(Data items)
◇ ◇ ◇

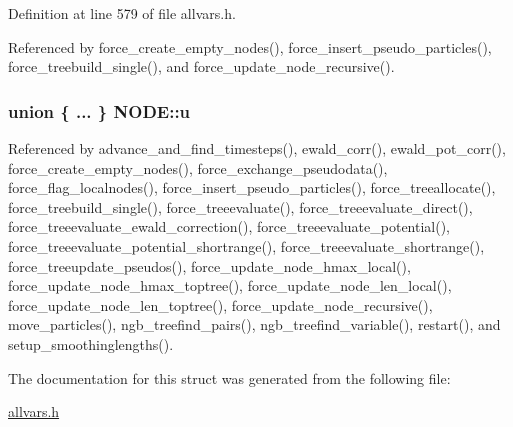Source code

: Definition at line 579 of file allvars.h.



Referenced by force\_\-create\_\-empty\_\-nodes(), force\_\-insert\_\-pseudo\_\-particles(), force\_\-treebuild\_\-single(), and force\_\-update\_\-node\_\-recursive().

\hypertarget{structNODE_acd7e6747d70c2205a6fb3d44b6465dd4}{
\subsubsection[{u}]{\setlength{\rightskip}{0pt plus 5cm}union \{ ... \} 
   {\bf NODE::u}}}
\label{structNODE_acd7e6747d70c2205a6fb3d44b6465dd4}


Referenced by advance\_\-and\_\-find\_\-timesteps(), ewald\_\-corr(), ewald\_\-pot\_\-corr(), force\_\-create\_\-empty\_\-nodes(), force\_\-exchange\_\-pseudodata(), force\_\-flag\_\-localnodes(), force\_\-insert\_\-pseudo\_\-particles(), force\_\-treeallocate(), force\_\-treebuild\_\-single(), force\_\-treeevaluate(), force\_\-treeevaluate\_\-direct(), force\_\-treeevaluate\_\-ewald\_\-correction(), force\_\-treeevaluate\_\-potential(), force\_\-treeevaluate\_\-potential\_\-shortrange(), force\_\-treeevaluate\_\-shortrange(), force\_\-treeupdate\_\-pseudos(), force\_\-update\_\-node\_\-hmax\_\-local(), force\_\-update\_\-node\_\-hmax\_\-toptree(), force\_\-update\_\-node\_\-len\_\-local(), force\_\-update\_\-node\_\-len\_\-toptree(), force\_\-update\_\-node\_\-recursive(), move\_\-particles(), ngb\_\-treefind\_\-pairs(), ngb\_\-treefind\_\-variable(), restart(), and setup\_\-smoothinglengths().



The documentation for this struct was generated from the following file:\begin{DoxyCompactItemize}
\item 
\hyperlink{allvars_8h}{allvars.h}\end{DoxyCompactItemize}
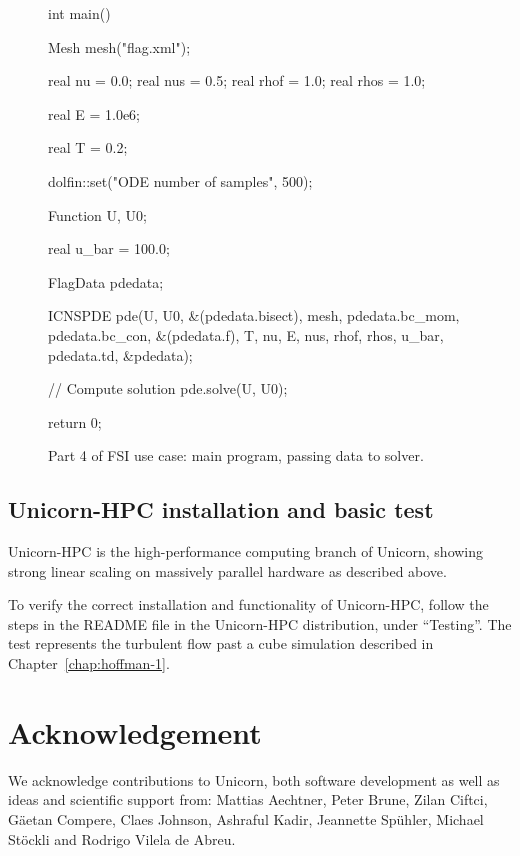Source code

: \begin{figure}
\begin{c++}
int main()
{
  Mesh mesh("flag.xml");

  real nu = 0.0;
  real nus = 0.5;
  real rhof = 1.0;
  real rhos = 1.0;

  real E = 1.0e6;

  real T = 0.2;

  dolfin::set("ODE number of samples", 500);

  Function U, U0;

  real u_bar = 100.0;

  FlagData pdedata;

  ICNSPDE pde(U, U0, &(pdedata.bisect), mesh,
	      pdedata.bc_mom, pdedata.bc_con,
	      &(pdedata.f), T, nu, E, nus, rhof, rhos,
	      u_bar, pdedata.td, &pdedata);

  // Compute solution
  pde.solve(U, U0);

  return 0;
}
\end{c++}
\caption{Part 4 of FSI use case: main program, passing data to solver.}
\end{figure}

\subsection{Unicorn-HPC installation and basic test}

Unicorn-HPC is the high-performance computing branch of Unicorn, showing
strong linear scaling on massively parallel hardware as described above.

To verify the correct installation and functionality of Unicorn-HPC,
follow the steps in the README file in the Unicorn-HPC distribution,
under ``Testing''. The test represents the turbulent flow past a cube
simulation described in Chapter~\ref{chap:hoffman-1}.

\section{Acknowledgement}

We acknowledge contributions to Unicorn, both software development
as well as ideas and scientific support from: Mattias Aechtner, Peter
Brune, Zilan Ciftci, G\"aetan Compere, Claes Johnson, Ashraful Kadir,
Jeannette Sp\"uhler, Michael St\"ockli and Rodrigo Vilela de Abreu.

◇ ◇ ◇

> **Work to complete**:
Copy out exactly the lines between the line with "strong linear scaling" and the last line of the entries, counting both of those lines.

> **Response for this exercise**:
strong linear scaling on massively parallel hardware as described above.

To verify the correct installation and functionality of Unicorn-HPC,
follow the steps in the README file in the Unicorn-HPC distribution,
under ``Testing''. The test represents the turbulent flow past a cube
simulation described in Chapter~\ref{chap:hoffman-1}.

\section{Acknowledgement}

We acknowledge contributions to Unicorn, both software development
as well as ideas and scientific support from: Mattias Aechtner, Peter
Brune, Zilan Ciftci, G\"aetan Compere, Claes Johnson, Ashraful Kadir,
Jeannette Sp\"uhler, Michael St\"ockli and Rodrigo Vilela de Abreu.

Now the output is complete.